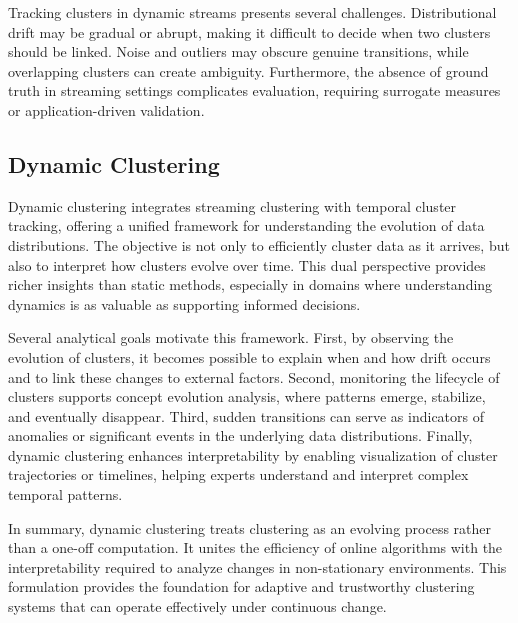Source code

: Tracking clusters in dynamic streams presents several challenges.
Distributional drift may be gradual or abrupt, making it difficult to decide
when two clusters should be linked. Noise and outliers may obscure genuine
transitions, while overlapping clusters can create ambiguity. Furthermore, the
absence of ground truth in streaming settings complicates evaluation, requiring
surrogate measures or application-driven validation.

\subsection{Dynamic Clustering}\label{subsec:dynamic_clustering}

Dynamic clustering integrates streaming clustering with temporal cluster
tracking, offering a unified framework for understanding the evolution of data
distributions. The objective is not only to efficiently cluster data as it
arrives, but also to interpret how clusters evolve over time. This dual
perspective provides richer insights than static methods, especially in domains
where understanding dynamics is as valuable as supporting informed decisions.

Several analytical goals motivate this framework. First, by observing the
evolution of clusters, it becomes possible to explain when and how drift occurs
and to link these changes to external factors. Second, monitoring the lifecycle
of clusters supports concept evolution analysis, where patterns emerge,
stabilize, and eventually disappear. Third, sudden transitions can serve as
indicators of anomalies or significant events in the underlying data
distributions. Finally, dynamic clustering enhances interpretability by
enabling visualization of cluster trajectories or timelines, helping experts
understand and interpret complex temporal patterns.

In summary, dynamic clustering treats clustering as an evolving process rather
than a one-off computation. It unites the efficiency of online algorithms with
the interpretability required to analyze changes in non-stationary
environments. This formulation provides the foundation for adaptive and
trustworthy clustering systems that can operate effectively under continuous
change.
★ ★ ★ ★
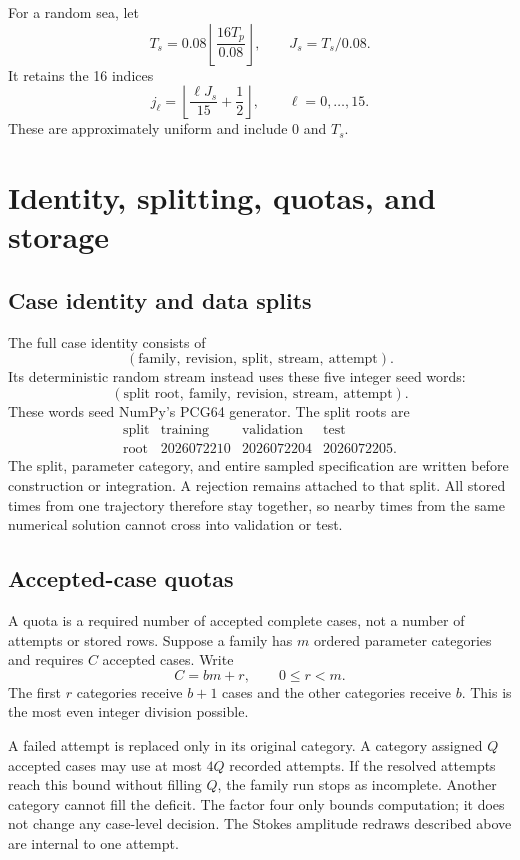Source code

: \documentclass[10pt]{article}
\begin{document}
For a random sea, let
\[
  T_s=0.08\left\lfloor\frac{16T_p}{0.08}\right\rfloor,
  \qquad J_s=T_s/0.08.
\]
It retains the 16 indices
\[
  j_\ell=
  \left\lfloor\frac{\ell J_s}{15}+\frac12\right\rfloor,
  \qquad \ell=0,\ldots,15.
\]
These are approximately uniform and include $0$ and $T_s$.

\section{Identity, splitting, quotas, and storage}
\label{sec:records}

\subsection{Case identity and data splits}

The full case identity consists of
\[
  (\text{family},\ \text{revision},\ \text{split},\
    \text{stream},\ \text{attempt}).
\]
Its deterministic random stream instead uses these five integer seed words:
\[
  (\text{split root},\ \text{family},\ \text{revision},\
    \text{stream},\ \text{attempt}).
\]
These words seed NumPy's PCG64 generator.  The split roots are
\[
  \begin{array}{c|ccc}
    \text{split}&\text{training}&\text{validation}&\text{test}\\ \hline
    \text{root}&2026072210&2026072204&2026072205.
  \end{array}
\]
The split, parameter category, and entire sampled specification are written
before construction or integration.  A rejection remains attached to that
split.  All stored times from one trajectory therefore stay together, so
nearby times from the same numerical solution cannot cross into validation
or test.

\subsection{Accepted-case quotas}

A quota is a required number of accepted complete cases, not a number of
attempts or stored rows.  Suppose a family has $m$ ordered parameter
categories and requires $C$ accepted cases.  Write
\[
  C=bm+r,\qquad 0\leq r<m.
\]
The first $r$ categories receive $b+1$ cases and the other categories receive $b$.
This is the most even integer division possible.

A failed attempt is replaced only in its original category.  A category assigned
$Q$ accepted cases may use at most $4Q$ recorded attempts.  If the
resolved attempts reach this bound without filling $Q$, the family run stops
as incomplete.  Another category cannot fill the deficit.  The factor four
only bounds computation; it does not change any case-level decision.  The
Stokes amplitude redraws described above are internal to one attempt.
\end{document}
★ ★ ★ ★
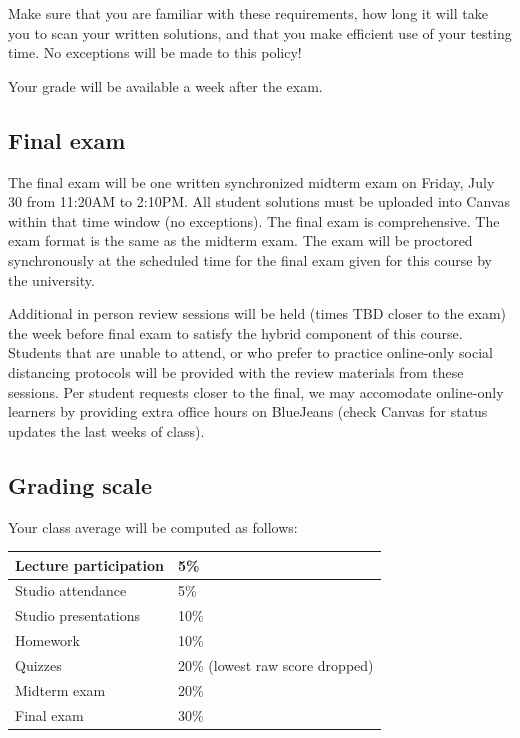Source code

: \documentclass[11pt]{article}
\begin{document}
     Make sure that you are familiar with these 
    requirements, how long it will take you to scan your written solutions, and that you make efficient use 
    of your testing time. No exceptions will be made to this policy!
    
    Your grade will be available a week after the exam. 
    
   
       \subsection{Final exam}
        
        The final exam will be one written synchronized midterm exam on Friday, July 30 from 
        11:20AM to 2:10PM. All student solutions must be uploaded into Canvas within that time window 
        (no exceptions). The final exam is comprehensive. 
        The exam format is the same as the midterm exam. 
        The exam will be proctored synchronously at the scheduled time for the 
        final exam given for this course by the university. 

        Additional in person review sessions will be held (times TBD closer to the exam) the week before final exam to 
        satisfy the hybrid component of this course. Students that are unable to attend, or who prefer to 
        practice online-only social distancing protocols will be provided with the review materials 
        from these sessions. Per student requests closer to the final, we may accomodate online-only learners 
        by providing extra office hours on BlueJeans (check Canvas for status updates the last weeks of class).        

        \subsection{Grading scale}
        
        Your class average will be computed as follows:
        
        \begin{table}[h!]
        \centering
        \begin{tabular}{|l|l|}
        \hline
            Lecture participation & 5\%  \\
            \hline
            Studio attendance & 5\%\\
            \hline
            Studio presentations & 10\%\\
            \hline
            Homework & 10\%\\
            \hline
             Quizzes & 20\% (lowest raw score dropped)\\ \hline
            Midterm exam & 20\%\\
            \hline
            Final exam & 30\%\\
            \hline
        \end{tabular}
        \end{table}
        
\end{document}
★ ★ ★ ★
**EXERCISE DETAILS:**
List all lines above in which the string "course" appears.

**RESULT:**
        final exam given for this course by the university. 
        satisfy the hybrid component of this course. Students that are unable to attend, or who prefer to 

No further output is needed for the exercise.